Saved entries
++++
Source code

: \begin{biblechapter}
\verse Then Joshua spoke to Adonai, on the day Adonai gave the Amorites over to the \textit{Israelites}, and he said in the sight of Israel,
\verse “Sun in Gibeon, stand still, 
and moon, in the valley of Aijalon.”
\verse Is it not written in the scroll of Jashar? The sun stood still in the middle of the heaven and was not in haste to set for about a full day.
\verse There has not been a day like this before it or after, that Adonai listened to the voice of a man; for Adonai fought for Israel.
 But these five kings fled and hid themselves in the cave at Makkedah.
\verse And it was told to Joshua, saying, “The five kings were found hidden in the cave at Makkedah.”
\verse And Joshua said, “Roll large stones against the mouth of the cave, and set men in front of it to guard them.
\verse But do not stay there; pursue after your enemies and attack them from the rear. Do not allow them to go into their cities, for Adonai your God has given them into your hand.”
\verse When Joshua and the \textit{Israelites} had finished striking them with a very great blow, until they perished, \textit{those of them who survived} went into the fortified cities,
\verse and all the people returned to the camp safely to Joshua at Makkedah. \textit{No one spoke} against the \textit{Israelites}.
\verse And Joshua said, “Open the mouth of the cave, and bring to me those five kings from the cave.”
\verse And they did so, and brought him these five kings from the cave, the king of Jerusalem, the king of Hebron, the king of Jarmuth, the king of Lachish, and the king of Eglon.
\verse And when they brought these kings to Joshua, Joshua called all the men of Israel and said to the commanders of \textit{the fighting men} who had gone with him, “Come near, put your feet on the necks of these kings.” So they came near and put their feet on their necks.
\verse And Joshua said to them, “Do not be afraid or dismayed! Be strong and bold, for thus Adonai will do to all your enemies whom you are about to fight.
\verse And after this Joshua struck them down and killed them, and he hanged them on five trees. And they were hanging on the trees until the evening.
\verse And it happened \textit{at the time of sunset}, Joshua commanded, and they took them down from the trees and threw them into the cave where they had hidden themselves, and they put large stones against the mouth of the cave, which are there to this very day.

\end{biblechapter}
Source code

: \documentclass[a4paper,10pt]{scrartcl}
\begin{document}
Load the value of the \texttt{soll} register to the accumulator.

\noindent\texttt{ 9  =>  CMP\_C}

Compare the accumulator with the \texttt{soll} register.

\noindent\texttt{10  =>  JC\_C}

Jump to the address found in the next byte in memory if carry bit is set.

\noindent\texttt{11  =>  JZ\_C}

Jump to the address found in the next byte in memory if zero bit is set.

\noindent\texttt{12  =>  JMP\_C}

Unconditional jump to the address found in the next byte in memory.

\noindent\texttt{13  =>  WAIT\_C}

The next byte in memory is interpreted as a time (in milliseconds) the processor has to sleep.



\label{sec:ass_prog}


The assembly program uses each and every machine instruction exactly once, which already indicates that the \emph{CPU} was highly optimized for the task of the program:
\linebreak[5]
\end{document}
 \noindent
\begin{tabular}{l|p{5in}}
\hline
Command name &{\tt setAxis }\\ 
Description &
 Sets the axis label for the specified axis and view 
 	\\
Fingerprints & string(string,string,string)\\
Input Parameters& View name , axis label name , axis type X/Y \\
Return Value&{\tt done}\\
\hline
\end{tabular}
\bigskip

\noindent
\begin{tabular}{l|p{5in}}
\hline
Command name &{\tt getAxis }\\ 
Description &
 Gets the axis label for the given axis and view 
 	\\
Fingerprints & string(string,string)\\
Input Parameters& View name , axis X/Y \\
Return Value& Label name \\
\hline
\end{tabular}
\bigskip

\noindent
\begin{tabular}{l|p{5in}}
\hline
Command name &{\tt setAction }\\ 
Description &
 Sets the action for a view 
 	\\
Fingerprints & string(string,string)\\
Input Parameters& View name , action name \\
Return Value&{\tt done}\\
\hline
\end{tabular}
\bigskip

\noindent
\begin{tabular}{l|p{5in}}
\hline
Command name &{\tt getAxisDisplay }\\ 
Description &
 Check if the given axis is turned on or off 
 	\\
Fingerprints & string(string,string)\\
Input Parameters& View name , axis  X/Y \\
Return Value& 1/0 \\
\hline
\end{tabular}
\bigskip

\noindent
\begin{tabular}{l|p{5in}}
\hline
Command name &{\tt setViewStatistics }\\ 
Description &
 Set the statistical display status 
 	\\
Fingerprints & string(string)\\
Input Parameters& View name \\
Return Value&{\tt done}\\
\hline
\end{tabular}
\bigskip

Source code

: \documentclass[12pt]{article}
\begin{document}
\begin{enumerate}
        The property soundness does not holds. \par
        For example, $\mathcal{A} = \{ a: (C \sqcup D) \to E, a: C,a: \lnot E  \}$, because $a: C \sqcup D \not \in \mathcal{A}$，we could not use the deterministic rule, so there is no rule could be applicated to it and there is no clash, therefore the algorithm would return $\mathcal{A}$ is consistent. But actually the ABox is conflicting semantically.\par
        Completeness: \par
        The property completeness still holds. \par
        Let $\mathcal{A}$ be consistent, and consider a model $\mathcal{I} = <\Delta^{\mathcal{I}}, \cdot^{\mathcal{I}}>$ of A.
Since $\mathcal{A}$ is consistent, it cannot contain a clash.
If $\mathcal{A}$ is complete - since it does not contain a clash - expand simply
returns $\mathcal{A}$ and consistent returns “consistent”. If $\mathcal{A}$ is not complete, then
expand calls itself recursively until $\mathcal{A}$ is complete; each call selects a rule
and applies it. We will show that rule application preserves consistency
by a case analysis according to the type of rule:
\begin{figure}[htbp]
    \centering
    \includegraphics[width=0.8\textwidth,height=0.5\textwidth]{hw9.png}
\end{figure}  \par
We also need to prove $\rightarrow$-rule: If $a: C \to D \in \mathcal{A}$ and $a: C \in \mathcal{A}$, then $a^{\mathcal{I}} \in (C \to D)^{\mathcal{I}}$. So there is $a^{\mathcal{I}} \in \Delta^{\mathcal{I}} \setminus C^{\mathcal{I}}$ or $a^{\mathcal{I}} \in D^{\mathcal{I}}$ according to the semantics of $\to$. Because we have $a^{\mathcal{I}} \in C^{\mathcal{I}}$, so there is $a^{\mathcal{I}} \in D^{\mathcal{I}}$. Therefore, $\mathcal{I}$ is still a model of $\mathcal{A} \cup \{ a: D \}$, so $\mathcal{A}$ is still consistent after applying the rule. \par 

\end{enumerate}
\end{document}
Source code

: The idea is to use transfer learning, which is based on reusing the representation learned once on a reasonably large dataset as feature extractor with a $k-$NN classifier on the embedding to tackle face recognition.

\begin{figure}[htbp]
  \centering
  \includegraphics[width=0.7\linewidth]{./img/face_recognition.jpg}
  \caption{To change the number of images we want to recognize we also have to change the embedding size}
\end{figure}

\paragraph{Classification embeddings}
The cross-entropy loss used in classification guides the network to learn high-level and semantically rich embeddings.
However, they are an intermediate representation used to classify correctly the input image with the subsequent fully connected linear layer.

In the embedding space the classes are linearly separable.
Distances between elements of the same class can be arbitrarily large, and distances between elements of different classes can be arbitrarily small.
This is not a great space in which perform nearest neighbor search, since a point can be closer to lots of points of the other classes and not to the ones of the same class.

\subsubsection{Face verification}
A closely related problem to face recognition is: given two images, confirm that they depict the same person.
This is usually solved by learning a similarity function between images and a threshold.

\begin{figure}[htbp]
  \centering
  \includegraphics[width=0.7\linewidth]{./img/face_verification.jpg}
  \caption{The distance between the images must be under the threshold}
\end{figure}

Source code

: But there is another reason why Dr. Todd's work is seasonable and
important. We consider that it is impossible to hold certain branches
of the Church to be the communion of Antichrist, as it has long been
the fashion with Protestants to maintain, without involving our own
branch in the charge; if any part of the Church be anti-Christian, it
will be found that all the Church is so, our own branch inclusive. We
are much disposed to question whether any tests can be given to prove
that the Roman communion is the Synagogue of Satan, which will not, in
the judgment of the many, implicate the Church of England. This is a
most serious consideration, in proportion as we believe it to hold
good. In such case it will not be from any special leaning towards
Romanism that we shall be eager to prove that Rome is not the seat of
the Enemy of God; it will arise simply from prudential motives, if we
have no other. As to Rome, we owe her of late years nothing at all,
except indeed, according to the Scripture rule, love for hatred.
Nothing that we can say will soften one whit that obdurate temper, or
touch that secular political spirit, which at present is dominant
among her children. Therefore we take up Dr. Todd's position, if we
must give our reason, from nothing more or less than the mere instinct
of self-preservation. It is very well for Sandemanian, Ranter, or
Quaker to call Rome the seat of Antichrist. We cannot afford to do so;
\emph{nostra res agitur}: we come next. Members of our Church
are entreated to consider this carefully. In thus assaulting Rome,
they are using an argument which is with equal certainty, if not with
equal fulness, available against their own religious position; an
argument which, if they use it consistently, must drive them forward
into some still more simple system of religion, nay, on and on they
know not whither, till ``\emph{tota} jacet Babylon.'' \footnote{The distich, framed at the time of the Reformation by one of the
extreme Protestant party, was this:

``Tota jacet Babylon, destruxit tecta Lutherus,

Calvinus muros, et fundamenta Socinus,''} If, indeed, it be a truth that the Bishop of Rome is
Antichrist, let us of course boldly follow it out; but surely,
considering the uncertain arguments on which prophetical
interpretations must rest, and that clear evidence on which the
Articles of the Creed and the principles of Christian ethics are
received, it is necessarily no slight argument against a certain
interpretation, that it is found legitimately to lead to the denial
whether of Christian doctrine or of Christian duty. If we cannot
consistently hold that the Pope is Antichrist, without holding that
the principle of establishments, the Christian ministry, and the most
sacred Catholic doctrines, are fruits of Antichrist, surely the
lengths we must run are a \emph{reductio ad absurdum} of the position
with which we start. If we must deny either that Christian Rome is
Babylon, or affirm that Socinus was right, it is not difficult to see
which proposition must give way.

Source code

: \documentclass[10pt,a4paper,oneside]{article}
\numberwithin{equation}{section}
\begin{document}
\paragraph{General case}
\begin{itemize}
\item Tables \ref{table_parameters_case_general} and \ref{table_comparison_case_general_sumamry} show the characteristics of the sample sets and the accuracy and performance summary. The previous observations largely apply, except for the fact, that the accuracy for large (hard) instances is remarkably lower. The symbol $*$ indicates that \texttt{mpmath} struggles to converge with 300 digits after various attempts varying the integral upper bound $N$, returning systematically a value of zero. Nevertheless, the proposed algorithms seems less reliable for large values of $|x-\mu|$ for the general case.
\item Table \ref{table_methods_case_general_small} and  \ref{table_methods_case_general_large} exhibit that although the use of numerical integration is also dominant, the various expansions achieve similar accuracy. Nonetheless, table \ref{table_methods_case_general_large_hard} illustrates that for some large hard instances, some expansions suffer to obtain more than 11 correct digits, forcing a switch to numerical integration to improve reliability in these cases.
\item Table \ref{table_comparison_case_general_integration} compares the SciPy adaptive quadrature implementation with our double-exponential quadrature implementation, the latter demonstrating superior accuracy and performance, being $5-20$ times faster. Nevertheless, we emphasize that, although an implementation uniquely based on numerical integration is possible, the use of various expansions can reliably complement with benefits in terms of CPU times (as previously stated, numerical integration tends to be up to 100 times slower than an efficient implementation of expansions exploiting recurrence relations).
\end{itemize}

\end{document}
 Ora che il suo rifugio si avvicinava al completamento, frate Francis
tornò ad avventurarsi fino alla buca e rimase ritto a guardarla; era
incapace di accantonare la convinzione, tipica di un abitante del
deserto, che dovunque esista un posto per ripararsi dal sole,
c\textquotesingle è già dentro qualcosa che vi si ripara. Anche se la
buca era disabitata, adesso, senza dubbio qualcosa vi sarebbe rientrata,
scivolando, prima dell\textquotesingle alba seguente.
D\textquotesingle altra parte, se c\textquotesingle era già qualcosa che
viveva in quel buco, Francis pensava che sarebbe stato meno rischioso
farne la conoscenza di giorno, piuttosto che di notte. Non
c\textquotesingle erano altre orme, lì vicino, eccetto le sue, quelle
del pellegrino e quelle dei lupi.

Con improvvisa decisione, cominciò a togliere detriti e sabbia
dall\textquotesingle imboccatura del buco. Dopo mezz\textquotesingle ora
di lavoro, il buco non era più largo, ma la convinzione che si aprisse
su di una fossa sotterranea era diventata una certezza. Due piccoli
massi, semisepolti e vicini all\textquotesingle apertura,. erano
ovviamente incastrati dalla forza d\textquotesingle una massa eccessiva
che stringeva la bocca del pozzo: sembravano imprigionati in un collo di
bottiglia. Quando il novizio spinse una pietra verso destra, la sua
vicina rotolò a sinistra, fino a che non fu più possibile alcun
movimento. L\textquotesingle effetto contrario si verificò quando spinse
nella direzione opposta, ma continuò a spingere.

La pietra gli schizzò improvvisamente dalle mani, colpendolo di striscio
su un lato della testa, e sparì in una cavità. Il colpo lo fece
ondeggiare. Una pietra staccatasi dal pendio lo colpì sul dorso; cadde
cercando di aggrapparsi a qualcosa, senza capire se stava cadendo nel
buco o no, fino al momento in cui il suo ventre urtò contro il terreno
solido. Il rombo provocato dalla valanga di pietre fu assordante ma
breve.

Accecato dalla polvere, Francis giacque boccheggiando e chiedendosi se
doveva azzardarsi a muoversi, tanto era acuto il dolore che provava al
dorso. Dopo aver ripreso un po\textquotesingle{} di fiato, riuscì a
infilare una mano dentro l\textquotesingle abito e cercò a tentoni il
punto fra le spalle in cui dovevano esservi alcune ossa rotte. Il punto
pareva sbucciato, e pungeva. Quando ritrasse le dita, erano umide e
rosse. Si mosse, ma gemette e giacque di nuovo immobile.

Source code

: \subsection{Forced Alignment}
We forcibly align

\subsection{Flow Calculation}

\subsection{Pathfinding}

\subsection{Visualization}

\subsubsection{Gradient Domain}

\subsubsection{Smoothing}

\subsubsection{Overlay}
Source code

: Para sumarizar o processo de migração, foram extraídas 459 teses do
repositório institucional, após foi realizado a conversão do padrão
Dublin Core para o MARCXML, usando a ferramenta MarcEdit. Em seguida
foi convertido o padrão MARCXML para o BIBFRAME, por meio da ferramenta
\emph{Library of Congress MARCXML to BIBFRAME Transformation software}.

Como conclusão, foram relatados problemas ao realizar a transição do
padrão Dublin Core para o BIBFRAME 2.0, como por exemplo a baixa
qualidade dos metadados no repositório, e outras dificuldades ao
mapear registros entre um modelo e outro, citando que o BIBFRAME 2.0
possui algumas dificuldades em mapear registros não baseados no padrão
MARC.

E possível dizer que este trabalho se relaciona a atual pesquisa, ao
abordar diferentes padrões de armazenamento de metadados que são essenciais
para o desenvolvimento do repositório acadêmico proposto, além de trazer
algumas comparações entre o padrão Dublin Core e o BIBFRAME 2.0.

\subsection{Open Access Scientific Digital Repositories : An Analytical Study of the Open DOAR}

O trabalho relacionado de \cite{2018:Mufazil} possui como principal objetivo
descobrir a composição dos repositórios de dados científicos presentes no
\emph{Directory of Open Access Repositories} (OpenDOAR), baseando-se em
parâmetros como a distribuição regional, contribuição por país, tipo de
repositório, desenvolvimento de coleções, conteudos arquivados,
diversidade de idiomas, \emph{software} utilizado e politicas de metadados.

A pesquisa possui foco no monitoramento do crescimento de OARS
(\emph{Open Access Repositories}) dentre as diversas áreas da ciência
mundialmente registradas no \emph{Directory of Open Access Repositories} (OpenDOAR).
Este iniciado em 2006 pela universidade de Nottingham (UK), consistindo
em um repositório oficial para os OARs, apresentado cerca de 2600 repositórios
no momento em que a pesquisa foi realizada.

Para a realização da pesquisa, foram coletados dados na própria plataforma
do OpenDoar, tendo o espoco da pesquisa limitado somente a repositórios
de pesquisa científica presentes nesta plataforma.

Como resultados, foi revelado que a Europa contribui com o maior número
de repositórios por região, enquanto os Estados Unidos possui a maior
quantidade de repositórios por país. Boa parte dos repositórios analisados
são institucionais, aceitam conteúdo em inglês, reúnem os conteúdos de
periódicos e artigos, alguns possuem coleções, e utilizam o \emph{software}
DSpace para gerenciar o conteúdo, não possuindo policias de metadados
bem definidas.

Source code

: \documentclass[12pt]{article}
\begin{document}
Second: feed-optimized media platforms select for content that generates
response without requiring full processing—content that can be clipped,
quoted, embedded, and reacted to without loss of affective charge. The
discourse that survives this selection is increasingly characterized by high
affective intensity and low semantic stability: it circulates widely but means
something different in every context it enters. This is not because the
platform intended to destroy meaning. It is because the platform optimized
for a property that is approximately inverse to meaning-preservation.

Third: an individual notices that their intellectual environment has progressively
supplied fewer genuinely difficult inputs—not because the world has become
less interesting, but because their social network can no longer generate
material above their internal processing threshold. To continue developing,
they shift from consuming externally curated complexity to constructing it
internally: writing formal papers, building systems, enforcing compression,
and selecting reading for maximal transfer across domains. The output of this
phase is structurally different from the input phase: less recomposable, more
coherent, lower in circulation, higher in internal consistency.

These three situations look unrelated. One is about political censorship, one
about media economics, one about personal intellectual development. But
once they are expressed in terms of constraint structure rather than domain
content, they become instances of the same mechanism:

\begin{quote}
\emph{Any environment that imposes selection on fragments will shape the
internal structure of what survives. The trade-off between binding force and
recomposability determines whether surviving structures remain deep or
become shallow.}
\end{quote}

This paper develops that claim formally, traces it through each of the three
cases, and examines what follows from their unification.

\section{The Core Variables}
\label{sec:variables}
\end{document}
++++
--- Prompt ---
Which lines run from the one containing "phase is structurally" to the end of the entries above? Print them exactly, both ends included, and nothing else.

--- Task answer ---
phase is structurally different from the input phase: less recomposable, more
coherent, lower in circulation, higher in internal consistency.

These three situations look unrelated. One is about political censorship, one
about media economics, one about personal intellectual development. But
once they are expressed in terms of constraint structure rather than domain
content, they become instances of the same mechanism:

\begin{quote}
\emph{Any environment that imposes selection on fragments will shape the
internal structure of what survives. The trade-off between binding force and
recomposability determines whether surviving structures remain deep or
become shallow.}
\end{quote}

This paper develops that claim formally, traces it through each of the three
cases, and examines what follows from their unification.

\section{The Core Variables}
\label{sec:variables}
\end{document}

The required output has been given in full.